I’m certain of the good— psychological, ecological, and economic— of both true woodlands and so-called “urban forests.” The Battell Woods occupy an awkward intermediary niche. They are not close enough to campus to be accessed by the carless student body. Equally, they are not “wild” enough to be “wilderness.” The stream that runs through the Battell tract is interrupted at intervals by Seminary Road, which must seriously impair any ecosystem services the forest might provide. I can’t imagine maneuvering cumbersome logging equipment over this contorted, undulating terrain, but the youth of the trees proves that someone has, and not all that long ago.

A gaping powerline cut bisects the Mean Preserve on the northeast side of the road. It’s a wildlife habitat nightmare, which does little more good than to remind one how aesthetically unpleasant a clear-cutting is. Incidentally, it has given me a chance to observe just what we mean by “even-aged stands”: trees on the peripheries are ancient and towering, while the others— recent arrivals in the heart of the clearing— are densely packed and uniformly 7 feet tall: no champion has arisen just yet. I couldn’t help but feel a little sad that some of the pines wiped out to make way for the powerline apparently hadn’t left the clearing but had been stripped, treated, and resurrected in perverted mockery of life, standing amongst their once-peers as telephone poles.

“Resurrected in perverted mockery of life”

Do the Greens Diminish?— Will they Perish?

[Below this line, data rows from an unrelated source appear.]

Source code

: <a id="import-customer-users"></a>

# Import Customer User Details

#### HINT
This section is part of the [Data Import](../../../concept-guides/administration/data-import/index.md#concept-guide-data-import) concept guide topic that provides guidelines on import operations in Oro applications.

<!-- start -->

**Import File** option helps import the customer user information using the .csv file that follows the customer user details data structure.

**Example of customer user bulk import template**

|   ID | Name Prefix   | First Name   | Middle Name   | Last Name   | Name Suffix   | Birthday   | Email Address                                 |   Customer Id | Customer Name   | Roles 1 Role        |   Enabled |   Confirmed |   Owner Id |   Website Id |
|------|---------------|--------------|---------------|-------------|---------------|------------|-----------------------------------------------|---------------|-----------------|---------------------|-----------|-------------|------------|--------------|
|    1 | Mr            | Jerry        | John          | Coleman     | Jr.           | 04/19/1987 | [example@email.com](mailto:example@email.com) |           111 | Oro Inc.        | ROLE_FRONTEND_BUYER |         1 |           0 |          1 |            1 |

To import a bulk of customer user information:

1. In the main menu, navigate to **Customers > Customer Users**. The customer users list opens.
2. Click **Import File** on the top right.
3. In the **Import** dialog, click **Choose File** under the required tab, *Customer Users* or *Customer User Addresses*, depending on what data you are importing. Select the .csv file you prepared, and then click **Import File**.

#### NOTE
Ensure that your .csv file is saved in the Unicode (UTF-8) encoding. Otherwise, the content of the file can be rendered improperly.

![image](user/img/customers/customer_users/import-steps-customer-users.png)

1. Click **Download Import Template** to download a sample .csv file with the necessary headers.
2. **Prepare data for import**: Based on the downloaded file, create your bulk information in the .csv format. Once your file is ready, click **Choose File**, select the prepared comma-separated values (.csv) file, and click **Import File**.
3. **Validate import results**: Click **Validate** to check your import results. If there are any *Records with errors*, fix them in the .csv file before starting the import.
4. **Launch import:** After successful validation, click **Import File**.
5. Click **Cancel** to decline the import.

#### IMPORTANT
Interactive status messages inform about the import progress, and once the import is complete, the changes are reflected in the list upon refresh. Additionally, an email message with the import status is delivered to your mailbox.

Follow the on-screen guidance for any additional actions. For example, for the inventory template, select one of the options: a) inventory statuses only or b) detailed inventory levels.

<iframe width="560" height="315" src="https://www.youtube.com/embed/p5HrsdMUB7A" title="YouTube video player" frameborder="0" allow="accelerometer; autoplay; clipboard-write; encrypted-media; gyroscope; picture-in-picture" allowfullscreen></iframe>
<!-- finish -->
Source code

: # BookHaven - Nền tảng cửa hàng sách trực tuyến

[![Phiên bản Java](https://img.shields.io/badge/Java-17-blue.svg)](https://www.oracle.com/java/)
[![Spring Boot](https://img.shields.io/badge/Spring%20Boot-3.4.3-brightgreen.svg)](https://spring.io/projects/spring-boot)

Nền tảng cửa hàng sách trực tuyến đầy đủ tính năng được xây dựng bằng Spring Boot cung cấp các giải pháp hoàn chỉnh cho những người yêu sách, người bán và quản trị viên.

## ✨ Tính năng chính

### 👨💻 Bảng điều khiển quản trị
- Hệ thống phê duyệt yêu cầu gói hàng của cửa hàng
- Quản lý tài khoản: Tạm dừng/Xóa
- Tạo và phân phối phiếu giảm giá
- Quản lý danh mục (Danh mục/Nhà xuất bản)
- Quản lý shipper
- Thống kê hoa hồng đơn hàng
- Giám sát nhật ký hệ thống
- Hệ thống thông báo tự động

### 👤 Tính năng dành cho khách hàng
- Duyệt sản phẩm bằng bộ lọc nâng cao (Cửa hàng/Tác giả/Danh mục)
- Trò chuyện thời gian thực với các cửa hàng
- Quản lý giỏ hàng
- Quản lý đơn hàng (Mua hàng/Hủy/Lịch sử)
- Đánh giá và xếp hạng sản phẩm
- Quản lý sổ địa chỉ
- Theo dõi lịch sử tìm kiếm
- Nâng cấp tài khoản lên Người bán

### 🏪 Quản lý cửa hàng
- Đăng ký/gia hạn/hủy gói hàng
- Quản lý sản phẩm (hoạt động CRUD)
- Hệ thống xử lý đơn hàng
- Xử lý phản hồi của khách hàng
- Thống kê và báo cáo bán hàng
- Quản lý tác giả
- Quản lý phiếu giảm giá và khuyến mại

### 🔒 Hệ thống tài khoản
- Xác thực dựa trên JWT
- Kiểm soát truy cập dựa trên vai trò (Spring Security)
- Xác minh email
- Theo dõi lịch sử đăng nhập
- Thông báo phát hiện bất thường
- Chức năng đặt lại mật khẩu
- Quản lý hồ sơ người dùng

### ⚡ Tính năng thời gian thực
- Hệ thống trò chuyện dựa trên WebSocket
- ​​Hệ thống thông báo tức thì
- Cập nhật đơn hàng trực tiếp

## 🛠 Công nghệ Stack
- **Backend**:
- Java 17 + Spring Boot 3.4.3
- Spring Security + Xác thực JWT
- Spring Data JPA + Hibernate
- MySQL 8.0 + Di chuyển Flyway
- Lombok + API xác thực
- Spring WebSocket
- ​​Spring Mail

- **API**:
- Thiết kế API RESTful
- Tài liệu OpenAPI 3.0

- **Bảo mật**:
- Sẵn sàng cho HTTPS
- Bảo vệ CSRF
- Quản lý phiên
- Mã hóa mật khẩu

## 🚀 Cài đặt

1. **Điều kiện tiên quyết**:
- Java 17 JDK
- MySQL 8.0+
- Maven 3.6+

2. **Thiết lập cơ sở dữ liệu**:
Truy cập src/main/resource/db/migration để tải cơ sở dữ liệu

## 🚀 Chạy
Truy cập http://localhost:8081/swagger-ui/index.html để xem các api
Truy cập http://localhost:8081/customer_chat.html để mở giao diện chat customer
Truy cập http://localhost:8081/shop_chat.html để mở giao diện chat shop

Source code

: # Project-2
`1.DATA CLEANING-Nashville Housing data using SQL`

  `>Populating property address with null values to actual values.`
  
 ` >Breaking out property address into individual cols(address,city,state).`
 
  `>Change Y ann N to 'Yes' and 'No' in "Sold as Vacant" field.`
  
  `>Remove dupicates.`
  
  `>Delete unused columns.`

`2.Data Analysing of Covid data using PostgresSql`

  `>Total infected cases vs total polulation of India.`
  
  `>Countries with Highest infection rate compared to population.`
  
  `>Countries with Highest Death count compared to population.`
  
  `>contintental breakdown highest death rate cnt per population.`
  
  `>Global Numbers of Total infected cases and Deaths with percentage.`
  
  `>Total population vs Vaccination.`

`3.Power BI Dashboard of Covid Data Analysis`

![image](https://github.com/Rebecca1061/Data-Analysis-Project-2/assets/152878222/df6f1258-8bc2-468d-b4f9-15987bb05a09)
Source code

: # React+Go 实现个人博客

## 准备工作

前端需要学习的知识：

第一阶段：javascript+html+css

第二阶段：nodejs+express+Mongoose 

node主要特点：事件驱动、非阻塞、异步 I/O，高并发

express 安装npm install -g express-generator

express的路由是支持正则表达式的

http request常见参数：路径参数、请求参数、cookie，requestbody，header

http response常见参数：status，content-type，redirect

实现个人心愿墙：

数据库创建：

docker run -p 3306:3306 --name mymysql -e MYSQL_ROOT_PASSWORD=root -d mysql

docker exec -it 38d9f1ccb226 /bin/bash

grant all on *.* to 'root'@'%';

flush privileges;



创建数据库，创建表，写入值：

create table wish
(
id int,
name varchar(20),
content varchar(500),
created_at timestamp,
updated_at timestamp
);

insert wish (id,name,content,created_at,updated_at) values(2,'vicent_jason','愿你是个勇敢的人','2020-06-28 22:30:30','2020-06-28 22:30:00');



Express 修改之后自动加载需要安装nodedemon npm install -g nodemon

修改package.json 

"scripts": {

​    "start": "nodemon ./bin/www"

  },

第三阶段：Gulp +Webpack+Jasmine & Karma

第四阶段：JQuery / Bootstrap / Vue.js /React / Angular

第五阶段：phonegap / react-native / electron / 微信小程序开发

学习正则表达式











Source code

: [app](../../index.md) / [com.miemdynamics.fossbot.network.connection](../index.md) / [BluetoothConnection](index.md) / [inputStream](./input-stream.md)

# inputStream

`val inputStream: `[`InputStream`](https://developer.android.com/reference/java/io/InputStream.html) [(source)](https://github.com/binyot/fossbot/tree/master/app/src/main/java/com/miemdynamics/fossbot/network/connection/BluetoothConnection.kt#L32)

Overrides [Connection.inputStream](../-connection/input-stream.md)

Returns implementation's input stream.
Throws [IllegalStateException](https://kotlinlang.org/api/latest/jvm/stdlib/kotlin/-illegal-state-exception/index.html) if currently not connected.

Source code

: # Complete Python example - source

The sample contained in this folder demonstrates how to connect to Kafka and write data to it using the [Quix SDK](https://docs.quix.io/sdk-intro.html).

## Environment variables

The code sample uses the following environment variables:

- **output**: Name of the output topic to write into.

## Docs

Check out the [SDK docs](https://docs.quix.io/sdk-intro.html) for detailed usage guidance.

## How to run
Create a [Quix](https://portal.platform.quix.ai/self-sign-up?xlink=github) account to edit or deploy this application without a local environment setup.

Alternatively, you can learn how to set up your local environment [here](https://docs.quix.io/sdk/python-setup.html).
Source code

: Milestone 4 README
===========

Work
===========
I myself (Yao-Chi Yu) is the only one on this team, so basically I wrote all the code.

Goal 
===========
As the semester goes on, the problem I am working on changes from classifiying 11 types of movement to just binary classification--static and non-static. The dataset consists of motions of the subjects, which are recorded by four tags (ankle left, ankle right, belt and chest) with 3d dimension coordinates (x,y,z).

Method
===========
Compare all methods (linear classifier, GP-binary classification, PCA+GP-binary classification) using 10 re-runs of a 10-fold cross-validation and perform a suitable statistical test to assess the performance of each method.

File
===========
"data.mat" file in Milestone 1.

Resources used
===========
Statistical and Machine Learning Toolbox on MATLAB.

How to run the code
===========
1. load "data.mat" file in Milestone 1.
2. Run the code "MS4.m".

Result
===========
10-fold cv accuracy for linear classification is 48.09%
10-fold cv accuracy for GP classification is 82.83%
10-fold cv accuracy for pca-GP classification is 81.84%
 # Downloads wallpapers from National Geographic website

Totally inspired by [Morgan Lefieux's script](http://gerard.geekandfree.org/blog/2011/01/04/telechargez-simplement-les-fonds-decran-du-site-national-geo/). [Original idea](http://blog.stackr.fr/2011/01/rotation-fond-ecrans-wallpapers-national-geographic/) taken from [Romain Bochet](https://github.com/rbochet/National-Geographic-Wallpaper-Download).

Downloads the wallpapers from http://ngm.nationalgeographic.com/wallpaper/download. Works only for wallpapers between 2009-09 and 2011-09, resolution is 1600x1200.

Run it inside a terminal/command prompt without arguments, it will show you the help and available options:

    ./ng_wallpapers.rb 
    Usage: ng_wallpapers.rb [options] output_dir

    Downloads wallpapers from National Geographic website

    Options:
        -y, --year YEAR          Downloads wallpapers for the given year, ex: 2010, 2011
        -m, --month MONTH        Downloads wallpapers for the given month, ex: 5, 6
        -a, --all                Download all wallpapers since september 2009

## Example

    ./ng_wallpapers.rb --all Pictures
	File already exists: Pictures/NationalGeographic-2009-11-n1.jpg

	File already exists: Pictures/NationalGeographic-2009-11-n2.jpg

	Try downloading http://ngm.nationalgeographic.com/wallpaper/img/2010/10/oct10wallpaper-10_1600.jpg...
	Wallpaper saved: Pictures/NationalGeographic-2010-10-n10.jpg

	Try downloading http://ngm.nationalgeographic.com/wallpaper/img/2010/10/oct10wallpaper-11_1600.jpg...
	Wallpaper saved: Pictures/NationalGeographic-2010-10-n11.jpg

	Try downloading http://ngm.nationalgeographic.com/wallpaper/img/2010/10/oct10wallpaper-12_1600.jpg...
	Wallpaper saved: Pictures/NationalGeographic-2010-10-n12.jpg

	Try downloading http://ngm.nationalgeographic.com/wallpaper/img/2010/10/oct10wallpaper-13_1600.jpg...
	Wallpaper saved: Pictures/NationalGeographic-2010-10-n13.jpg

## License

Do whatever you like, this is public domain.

I realized this morning, as I plotted out my route, that a theme has been developing as a subtext to my journal entries: I went West the first week and encountered trees within 100 paces of my door; I ventured South a week later and was soon shrouded in a dense stand of conifers. With two essays and two cardinal directions ahead of me, I declared it my mission to scatter myself to the four corners of Middlebury in search of unexplored territory. This morning, with my divine purpose fixed, I set out to the North.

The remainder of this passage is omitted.